# Analysis of Combined Results

Here we explore the performance of the combined planning+RL algorithm across the different environments.

For each algorithm we will look at their mean performance (i.e. episode returns) across the different environments. Looking at both in-distribution (planning population matches the test population) and out-of-distribution (planning population does not match the test population) settings.

**Note** each experiment run was repeated 5 times (once for each RL policy seed), so we average the results across these 5 runs.

In [None]:
import sys

import numpy as np
import pandas as pd
import matplotlib.pyplot as plt
import seaborn as sns

from posggym_baselines.config import REPO_DIR

sys.path.insert(0, str(REPO_DIR / "baseline_exps"))
import exp_utils

sns.set_theme()
sns.set_context("paper", font_scale=1.5)
sns.set_palette("colorblind")

SAVE_RESULTS = False

In [None]:
ALL_ENV_DATA = exp_utils.load_all_env_data()
for k in ALL_ENV_DATA:
    print(k)

NUM_ENVS = len(ALL_ENV_DATA)

# figure parameters
FIGSIZE = (10, 10)
N_COLS = min(3, NUM_ENVS)
N_ROWS = (NUM_ENVS // N_COLS) + int(NUM_ENVS % N_COLS > 0)

## Load Planning Results

In [None]:
results = []
for env_id, env_data in ALL_ENV_DATA.items():
    env_planning_results = pd.read_csv(env_data.combined_results_file)
    env_planning_results["full_env_id"] = env_id
    results.append(env_planning_results)

results_df = pd.concat(results, ignore_index=True)
results_df.rename(
    columns={
        "planning_pop_id": "Planning Population",
        "test_pop_id": "Test Population",
        "return": "Return",
    },
    inplace=True,
)

# Add In/Out of Distribution labels
def get_in_out_dist_label(row):
    return row["Planning Population"] == row["Test Population"]

results_df["In Distribution"] = results_df.apply(
    get_in_out_dist_label, axis=1
)

results_df.sort_values(
    by=[
        "alg", 
        "full_env_id", 
        "Planning Population", 
        "Test Population", 
        "search_time_limit"
    ], 
    inplace=True
)

max_search_time = results_df["search_time_limit"].max()

# Can remove this once we have all the data
# results_df = results_df[results_df["search_time_limit"] > 0.05]
# results_df = results_df[
#     (results_df["alg"] == "POTMMCP") &
#     (results_df["full_env_id"] != "LevelBasedForaging-v3") &
#     (results_df["full_env_id"] != "PursuitEvasion-v1_i0")
# ]
results_df = results_df[results_df["search_time_limit"].isin([0.05, 0.1, 0.5, 1, 5, 10, 20])]
print(results_df["search_time_limit"].unique())
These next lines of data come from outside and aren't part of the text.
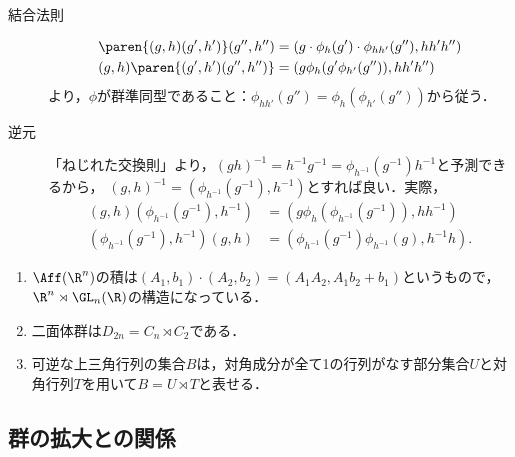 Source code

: \documentclass[uplatex,dvipdfmx]{jsreport}
\begin{document}
\begin{remark}[群であることの確認]\mbox{}
    \begin{description}
        \item[結合法則] \begin{align*}
            \paren{(g,h)(g',h')}(g'',h'')&=(g\cdot\phi_h(g')\cdot\phi_{hh'}(g''),hh'h'')\\
            (g,h)\paren{(g',h')(g'',h'')}&=(g\phi_h(g'\phi_{h'}(g'')),hh'h'')
        \end{align*}
        より，$\phi$が群準同型であること：$\phi_{hh'}(g'')=\phi_h(\phi_{h'}(g''))$から従う．
        \item[逆元]
        「ねじれた交換則」より，$(gh)^{-1}=h^{-1}g^{-1}=\phi_{h^{-1}}(g^{-1})h^{-1}$と予測できるから，
        $(g,h)^{-1}=(\phi_{h^{-1}}(g^{-1}),h^{-1})$とすれば良い．実際， \begin{align*}
            (g,h)(\phi_{h^{-1}}(g^{-1}),h^{-1})&=(g\phi_h(\phi_{h^{-1}}(g^{-1})),hh^{-1})\\
            (\phi_{h^{-1}}(g^{-1}),h^{-1})(g,h)&=(\phi_{h^{-1}}(g^{-1})\phi_{h^{-1}}(g),h^{-1}h).
        \end{align*}
    \end{description}
\end{remark}

\begin{example}[affine変換群の構成は半直積で定義できる]\mbox{}\label{exp-semidirect-product-1}
    \begin{enumerate}
        \item $\Aff(\R^n)$の積は$(A_1,b_1)\cdot(A_2,b_2)=(A_1A_2,A_1b_2+b_1)$というもので，
        $\R^n\rtimes\GL_n(\R)$の構造になっている．
        \item 二面体群は$D_{2n}=C_n\rtimes C_2$である．
        \item 可逆な上三角行列の集合$B$は，対角成分が全て1の行列がなす部分集合$U$と対角行列$T$を用いて$B=U\rtimes T$と表せる．
    \end{enumerate}
\end{example}

\subsection{群の拡大との関係}
\end{document}
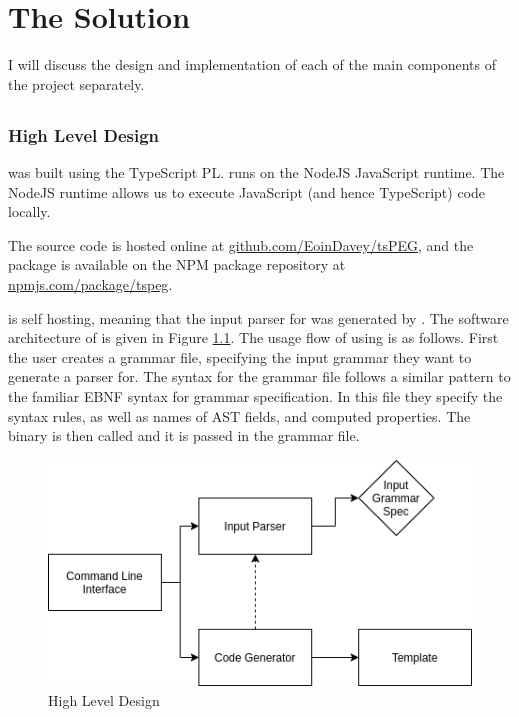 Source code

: \chapter{The Solution}

I will discuss the design and implementation of each of the main components of the project separately.

\section{\tsPEG{}}

\subsection{High Level Design}

\tsPEG{} was built using the TypeScript PL. \tsPEG{} runs on the NodeJS JavaScript runtime. The NodeJS runtime allows us to execute JavaScript (and hence TypeScript) code locally.

The source code is hosted online at
\href{https://github.com/EoinDavey/tsPEG}{github.com/EoinDavey/tsPEG}, and the \tsPEG{} package is available on the NPM package repository at \href{https://www.npmjs.com/package/tspeg}{npmjs.com/package/tspeg}.

\tsPEG{} is self hosting, meaning that the input parser for \tsPEG{} was generated by \tsPEG{}. The software architecture of \tsPEG{} is given in Figure \ref{tspegdiagram}. The usage flow of using \tsPEG{} is as follows. First the user creates a grammar file, specifying the input grammar they want to generate a parser for. The syntax for the grammar file follows a similar pattern to the familiar EBNF syntax for grammar specification. In this file they specify the syntax rules, as well as names of AST fields, and computed properties. The \tsPEG{} binary is then called and it is passed in the grammar file.

\begin{figure}
    \caption{\tsPEG{} High Level Design}
    \label{tspegdiagram}
    \begin{center}
    \includegraphics[scale=0.75]{tspegdiagram}
    \end{center}
\end{figure}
## RL+Planning Algorithm Performance against Planning and Test Populations

Here we look at the performance of the RL+Planning algorithm for each planning and test population combination. We look only at the performance of the algorithm given the maximum search time.

Dimensions:

- Environment
- Planning Population
- Test Population
- Search Time

In the first plot we look at the distribution of the returns for each environment (column) and for each RL policy seed (row).

In [None]:
plot = sns.catplot(
    data=results_df[
        results_df["search_time_limit"] == max_search_time
    ],
    x="Planning Population",
    y="Return",
    hue="Test Population",
    col="full_env_id",
    # col_wrap=N_COLS,
    row="rl_policy_seed",
    kind="violin",
    sharey=True,
)

del plot

Here we look at the same graph but we average the returns across the different RL policy seeds.

In [None]:
plot = sns.catplot(
    data=results_df[
        results_df["search_time_limit"] == max_search_time
    ],
    x="Planning Population",
    y="Return",
    hue="Test Population",
    col="full_env_id",
    # col_wrap=N_COLS,
    kind="violin",
    sharey=True,
)

del plot

## In vs Out of Distribution Performance by Environment

Here we look at the in-distribution vs out-of-distribution performance of for each environment given the maximum search time. We look both at the distribution of returns and the mean returns.

- `x-axis`: Environment
- `y-axis`: Mean episode return
- `hue/z-axis`: In (True) vs Out (False) of Distribution
- `col/figures`: Algorithm

In [None]:
for kind in ("bar", "violin"):
    plot = sns.catplot(
        data=results_df[
            results_df["search_time_limit"] == max_search_time
        ],
        x="full_env_id",
        y="Return",
        hue="In Distribution",
        col="",
        # col_wrap=N_COLS,
        # row="alg",
        kind=kind,
        sharey=False,
    )
    plot.set_xticklabels(rotation=90)

    if SAVE_RESULTS:
        plot.figure.savefig(
            exp_utils.ENV_DATA_DIR / f"combined_id_vs_ood_by_env_results_{kind}.png", 
            bbox_inches="tight"
        )

    del plot

## In vs Out of Distribution Performance vs Search Time

Here we look at the in vs out of distribution performance across search budgets.

- `x-axis`: Search time
- `y-axis`: Mean episode return
- `hue/z-axis`: In (True) vs Out (False) of Distribution
- `col/figures`: Environment

In [None]:
plot = sns.relplot(
    data=results_df,
    x="search_time_limit",
    y="Return",
    hue="In Distribution",
    col="full_env_id",
    col_wrap=N_COLS,
    kind="line",
)

if SAVE_RESULTS:
    plot.figure.savefig(
        exp_utils.ENV_DATA_DIR / "combined_id_vs_ood_by_search_time_per_alg.png",
        bbox_inches="tight"
    )

del plot

Here we show the same but averaged across environments.

In [None]:
plot = sns.relplot(
    data=results_df,
    x="search_time_limit",
    y="Return",
    hue="In Distribution",
    # col="full_env_id",
    # col_wrap=N_COLS,
    kind="line",
)

del plot

## Search Statistics

Here we look at various statistics of the search process for each algorithm.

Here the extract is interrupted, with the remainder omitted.